We have created a python library to enable easy access to our large data catalog. It also assists our work in ETL, as it contains various methods and objects essential to the data wrangling procceses.

Currently, this library lives in the etl repository ( find it here).

Installation

Simply install it from PyPI:

pip install owid-catalog

Update release

After working on your changes in the library, publishing to PyPI is automated:

  1. Bump the version in lib/catalog/pyproject.toml
  2. Update the changelog in lib/catalog/README.md
  3. Commit and push to master - the package will be automatically published to PyPI via GitHub Actions

The workflow triggers automatically when lib/catalog/pyproject.toml changes on the master branch.
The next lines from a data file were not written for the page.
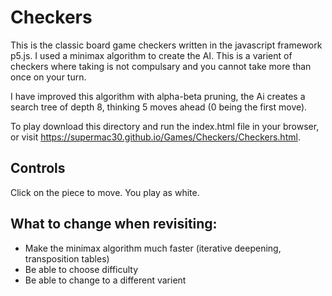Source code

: # Checkers
This is the classic board game checkers written in the javascript framework p5.js. I used a minimax algorithm to create the AI. This is a varient of checkers where taking is not compulsary and you cannot take more than once on your turn.

I have improved this algorithm with alpha-beta pruning, the Ai creates a search tree of depth 8, thinking 5 moves ahead (0 being the first move).

To play download this directory and run the index.html file in your browser, or visit https://supermac30.github.io/Games/Checkers/Checkers.html.

## Controls
Click on the piece to move. You play as white.

## What to change when revisiting:
- Make the minimax algorithm much faster (iterative deepening, transposition tables)
- Be able to choose difficulty
- Be able to change to a different varient
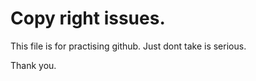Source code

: # Copy right issues. 

This file is for practising github. Just dont take is serious. 

Thank you. 
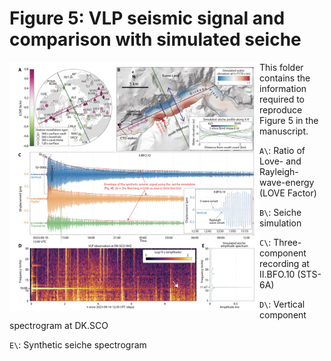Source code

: # Figure 5: VLP seismic signal and comparison with simulated seiche

<img align="left" src="fig5.png" width="400px">


This folder contains the information required to reproduce Figure 5 in the manuscript.

`A\`: Ratio of Love- and Rayleigh-wave-energy (LOVE Factor)

`B\`: Seiche simulation

`C\`: Three-component recording at II.BFO.10 (STS-6A)

`D\`: Vertical component spectrogram at DK.SCO

`E\`: Synthetic seiche spectrogram
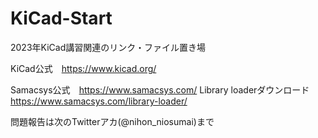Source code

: # KiCad-Start
2023年KiCad講習関連のリンク・ファイル置き場

KiCad公式　https://www.kicad.org/

Samacsys公式　https://www.samacsys.com/
Library loaderダウンロード　https://www.samacsys.com/library-loader/

問題報告は次のTwitterアカ(@nihon_niosumai)まで
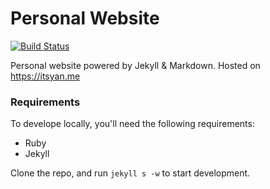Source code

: # Personal Website

[![Build Status](https://travis-ci.org/yanske1/yanske1.github.io.svg?branch=master)](https://travis-ci.org/yanske1/yanske1.github.io)

Personal website powered by Jekyll & Markdown. Hosted on <https://itsyan.me>

### Requirements

To develope locally, you'll need the following requirements:
* Ruby
* Jekyll

Clone the repo, and run `jekyll s -w` to start development.
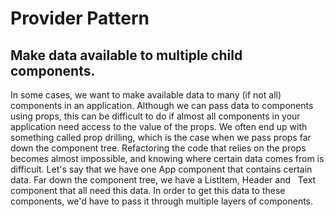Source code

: # Provider Pattern

## Make data available to multiple child components.

In some cases, we want to make available data to many (if not all)
components in an application. Although we can pass data to components
using props, this can be difficult to do if almost all components in your
application need access to the value of the props.
We often end up with something called prop drilling, which is the case when
we pass props far down the component tree. Refactoring the code that relies
on the props becomes almost impossible, and knowing where certain data
comes from is difficult.
Let's say that we have one App component that contains certain data. Far
down the component tree, we have a ListItem, Header and  
Text component that all need this data. In order to get this data to these
components, we'd have to pass it through multiple layers of components.
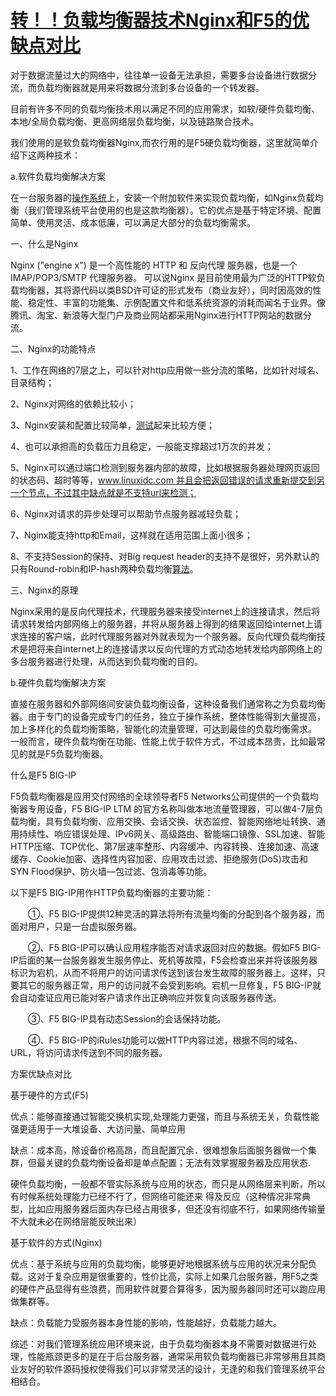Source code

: # [转！！负载均衡器技术Nginx和F5的优缺点对比](https://www.cnblogs.com/wuyun-blog/p/6186198.html)

对于数据流量过大的网络中，往往单一设备无法承担，需要多台设备进行数据分流，而负载均衡器就是用来将数据分流到多台设备的一个转发器。

目前有许多不同的负载均衡技术用以满足不同的应用需求，如软/硬件负载均衡、本地/全局负载均衡、更高网络层负载均衡，以及链路聚合技术。

我们使用的是软负载均衡器Nginx,而农行用的是F5硬负载均衡器，这里就简单介绍下这两种技术：

a.软件负载均衡解决方案

在一台服务器的[操作系统](http://lib.csdn.net/base/operatingsystem)上，安装一个附加软件来实现负载均衡，如Nginx负载均衡（我们管理系统平台使用的也是这款均衡器）。它的优点是基于特定环境、配置简单、使用灵活、成本低廉，可以满足大部分的负载均衡需求。

一、什么是Nginx

Nginx \("engine x"\) 是一个高性能的 HTTP 和 反向代理 服务器，也是一个 IMAP/POP3/SMTP 代理服务器。 可以说Nginx 是目前使用最为广泛的HTTP软负载均衡器，其将源代码以类BSD许可证的形式发布（商业友好），同时因高效的性能、稳定性、丰富的功能集、示例配置文件和低系统资源的消耗而闻名于业界。像腾讯、淘宝、新浪等大型门户及商业网站都采用Nginx进行HTTP网站的数据分流。

二、Nginx的功能特点

1、工作在网络的7层之上，可以针对http应用做一些分流的策略，比如针对域名、目录结构；

2、Nginx对网络的依赖比较小；

3、Nginx安装和配置比较简单，[测试](http://lib.csdn.net/base/softwaretest)起来比较方便；

4、也可以承担高的负载压力且稳定，一般能支撑超过1万次的并发；

5、Nginx可以通过端口检测到服务器内部的故障，比如根据服务器处理网页返回的状态码、超时等等，www.linuxidc.com 并且会把返回错误的请求重新提交到另一个节点，不过其中缺点就是不支持url来检测；

6、Nginx对请求的异步处理可以帮助节点服务器减轻负载；

7、Nginx能支持http和Email，这样就在适用范围上面小很多；

8、不支持Session的保持、对Big request header的支持不是很好，另外默认的只有Round-robin和IP-hash两种负载均衡[算法](http://lib.csdn.net/base/datastructure)。

三、Nginx的原理

Nginx采用的是反向代理技术，代理服务器来接受internet上的连接请求，然后将请求转发给内部网络上的服务器，并将从服务器上得到的结果返回给internet上请求连接的客户端，此时代理服务器对外就表现为一个服务器。反向代理负载均衡技术是把将来自internet上的连接请求以反向代理的方式动态地转发给内部网络上的多台服务器进行处理，从而达到负载均衡的目的。

b.硬件负载均衡解决方案

直接在服务器和外部网络间安装负载均衡设备，这种设备我们通常称之为负载均衡器。由于专门的设备完成专门的任务，独立于操作系统，整体性能得到大量提高，加上多样化的负载均衡策略，智能化的流量管理，可达到最佳的负载均衡需求。 一般而言，硬件负载均衡在功能、性能上优于软件方式，不过成本昂贵，比如最常见的就是F5负载均衡器。

什么是F5 BIG-IP

F5负载均衡器是应用交付网络的全球领导者F5 Networks公司提供的一个负载均衡器专用设备，F5 BIG-IP LTM 的官方名称叫做本地流量管理器，可以做4-7层负载均衡，具有负载均衡、应用交换、会话交换、状态监控、智能网络地址转换、通用持续性、响应错误处理、IPv6网关、高级路由、智能端口镜像、SSL加速、智能HTTP压缩、TCP优化、第7层速率整形、内容缓冲、内容转换、连接加速、高速缓存、Cookie加密、选择性内容加密、应用攻击过滤、拒绝服务\(DoS\)攻击和SYN Flood保护、防火墙—包过滤、包消毒等功能。

以下是F5 BIG-IP用作HTTP负载均衡器的主要功能：

　　①、F5 BIG-IP提供12种灵活的算法将所有流量均衡的分配到各个服务器，而面对用户，只是一台虚拟服务器。

　　②、F5 BIG-IP可以确认应用程序能否对请求返回对应的数据。假如F5 BIG-IP后面的某一台服务器发生服务停止、死机等故障，F5会检查出来并将该服务器标识为宕机，从而不将用户的访问请求传送到该台发生故障的服务器上。这样，只要其它的服务器正常，用户的访问就不会受到影响。宕机一旦修复，F5 BIG-IP就会自动查证应用已能对客户请求作出正确响应并恢复向该服务器传送。

　　③、F5 BIG-IP具有动态Session的会话保持功能。

　　④、F5 BIG-IP的iRules功能可以做HTTP内容过滤，根据不同的域名、URL，将访问请求传送到不同的服务器。



方案优缺点对比

基于硬件的方式\(F5\)

优点：能够直接通过智能交换机实现,处理能力更强，而且与系统无关，负载性能强更适用于一大堆设备、大访问量、简单应用

缺点：成本高，除设备价格高昂，而且配置冗余．很难想象后面服务器做一个集群，但最关键的负载均衡设备却是单点配置；无法有效掌握服务器及应用状态.

硬件负载均衡，一般都不管实际系统与应用的状态，而只是从网络层来判断，所以有时候系统处理能力已经不行了，但网络可能还来 得及反应（这种情况非常典型，比如应用服务器后面内存已经占用很多，但还没有彻底不行，如果网络传输量不大就未必在网络层能反映出来）

基于软件的方式\(Nginx\)

优点：基于系统与应用的负载均衡，能够更好地根据系统与应用的状况来分配负载。这对于复杂应用是很重要的，性价比高，实际上如果几台服务器，用F5之类的硬件产品显得有些浪费，而用软件就要合算得多，因为服务器同时还可以跑应用做集群等。

缺点：负载能力受服务器本身性能的影响，性能越好，负载能力越大。

综述：对我们管理系统应用环境来说，由于负载均衡器本身不需要对数据进行处理，性能瓶颈更多的是在于后台服务器，通常采用软负载均衡器已非常够用且其商业友好的软件源码授权使得我们可以非常灵活的设计，无逢的和我们管理系统平台相结合。



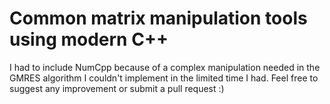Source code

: # Common matrix manipulation tools using modern C++

I had to include NumCpp because of a complex manipulation needed in the GMRES algorithm I couldn't implement in the limited time I had. Feel free to suggest any improvement or submit a pull request :)
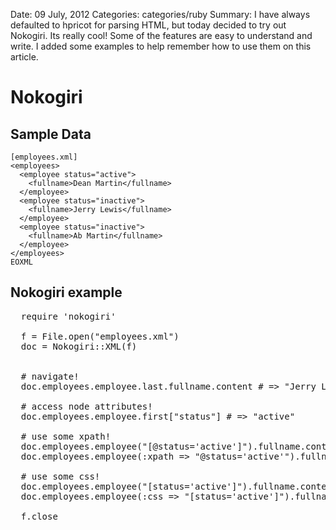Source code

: Date: 09 July, 2012
Categories: categories/ruby
Summary: I have always defaulted to hpricot for parsing HTML, but today decided to try out Nokogiri. Its really cool! Some of the features are easy to understand and write. I added some examples to help remember how to use them on this article.

# Nokogiri

## Sample Data

    [employees.xml]
    <employees>
      <employee status="active">
        <fullname>Dean Martin</fullname>
      </employee>
      <employee status="inactive">
        <fullname>Jerry Lewis</fullname>
      </employee>
      <employee status="inactive">
        <fullname>Ab Martin</fullname>
      </employee>
    </employees>
    EOXML

## Nokogiri example

<pre lang="ruby" class="highlight">
  require 'nokogiri'

  f = File.open("employees.xml")
  doc = Nokogiri::XML(f)
  
  
  # navigate!
  doc.employees.employee.last.fullname.content # => "Jerry Lewis"

  # access node attributes!
  doc.employees.employee.first["status"] # => "active"

  # use some xpath!
  doc.employees.employee("[@status='active']").fullname.content # => "Dean Martin"
  doc.employees.employee(:xpath => "@status='active'").fullname.content # => "Dean Martin"

  # use some css!
  doc.employees.employee("[status='active']").fullname.content # => "Dean Martin"
  doc.employees.employee(:css => "[status='active']").fullname.content # => "Dean Martin"
  
  f.close
</pre>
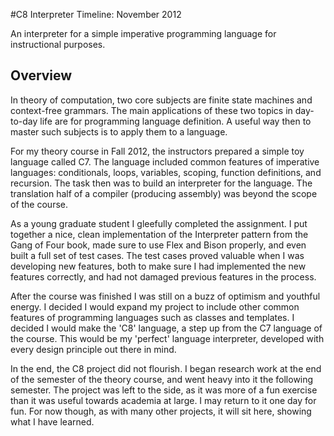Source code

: #C8 Interpreter
Timeline:  November 2012

An interpreter for a simple imperative programming language for instructional purposes.

Overview
--------

In theory of computation, two core subjects are finite state machines and context-free grammars.  The main applications of these two topics in day-to-day life are for programming language definition.  A useful way then to master such subjects is to apply them to a language.

For my theory course in Fall 2012, the instructors prepared a simple toy language called C7.  The language included common features of imperative languages:  conditionals, loops, variables, scoping, function definitions, and recursion.  The task then was to build an interpreter for the language.  The translation half of a compiler (producing assembly) was beyond the scope of the course.

As a young graduate student I gleefully completed the assignment.  I put together a nice, clean implementation of the Interpreter pattern from the Gang of Four book, made sure to use Flex and Bison properly, and even built a full set of test cases.  The test cases proved valuable when I was developing new features, both to make sure I had implemented the new features correctly, and had not damaged previous features in the process.

After the course was finished I was still on a buzz of optimism and youthful energy.  I decided I would expand my project to include other common features of programming languages such as classes and templates.  I decided I would make the 'C8' language, a step up from the C7 language of the course.  This would be my 'perfect' language interpreter, developed with every design principle out there in mind.

In the end, the C8 project did not flourish.  I began research work at the end of the semester of the theory course, and went heavy into it the following semester.  The project was left to the side, as it was more of a fun exercise than it was useful towards academia at large.  I may return to it one day for fun.  For now though, as with many other projects, it will sit here, showing what I have learned.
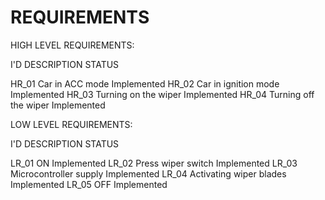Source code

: # REQUIREMENTS

HIGH LEVEL REQUIREMENTS:

I'D	DESCRIPTION	STATUS

 HR_01	              Car in ACC mode 	               Implemented 
 HR_02	              Car in ignition mode 	          Implemented 
 HR_03	              Turning on the wiper 	          Implemented
 HR_04	              Turning off the wiper	          Implemented
  
LOW LEVEL REQUIREMENTS:

I'D	DESCRIPTION	STATUS

 LR_01	               ON                         	   Implemented
 LR_02	               Press wiper switch 	           Implemented
 LR_03	               Microcontroller supply	        Implemented
 LR_04	               Activating wiper blades	       Implemented
 LR_05	               OFF	                           Implemented
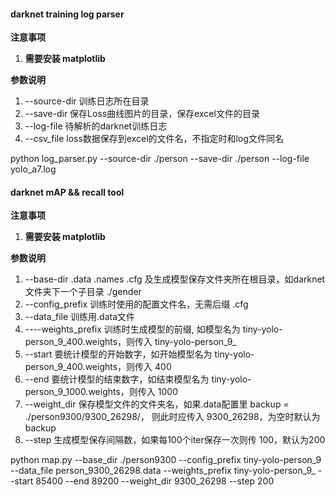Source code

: ﻿#### darknet training log parser
**注意事项** 
1.  **需要安装 matplotlib** 

**参数说明** 
1. --source-dir  训练日志所在目录 
2. --save-dir 保存Loss曲线图片的目录，保存excel文件的目录
3. --log-file  待解析的darknet训练日志
4. --csv_file loss数据保存到excel的文件名，不指定时和log文件同名

python log_parser.py --source-dir ./person --save-dir ./person --log-file yolo_a7.log


#### darknet mAP && recall tool
**注意事项** 
1.  **需要安装 matplotlib** 

**参数说明** 
1. --base-dir  .data .names .cfg 及生成模型保存文件夹所在根目录，如darknet文件夹下一个子目录 ./gender 
2. --config_prefix 训练时使用的配置文件名，无需后缀 .cfg
3. --data_file  训练用.data文件
4. ----weights_prefix 训练时生成模型的前缀, 如模型名为 tiny-yolo-person_9_400.weights，则传入 tiny-yolo-person_9_
5. --start 要统计模型的开始数字，如开始模型名为 tiny-yolo-person_9_400.weights，则传入 400
6. --end   要统计模型的结束数字，如结束模型名为 tiny-yolo-person_9_1000.weights，则传入 1000
7. --weight_dir 保存模型文件的文件夹名，如果.data配置里 backup = ./person9300/9300_26298/，
则此时应传入 9300_26298，为空时默认为 backup
8. --step 生成模型保存间隔数，如果每100个iter保存一次则传 100，默认为200


python map.py --base_dir ./person9300 --config_prefix tiny-yolo-person_9 --data_file person_9300_26298.data --weights_prefix tiny-yolo-person_9_ --start 85400 --end 89200 --weight_dir 9300_26298 --step 200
It includes a safety check to ensure the version was actually bumped before publishing.

Manual trigger: You can still manually trigger the workflow by clicking Run Workflow in GitHub Actions if needed.

Generate llms.txt

The library ships an llms.txt file (at docs/libraries/catalog/llms.txt) that is auto-generated from module docstrings and documentation markdown files. To regenerate it after changing docstrings or docs:

make docs.llms

This runs docs/ignore/others/bake_llms_txt.py, which inspects the public API surface and doc files so the output stays in sync with the codebase.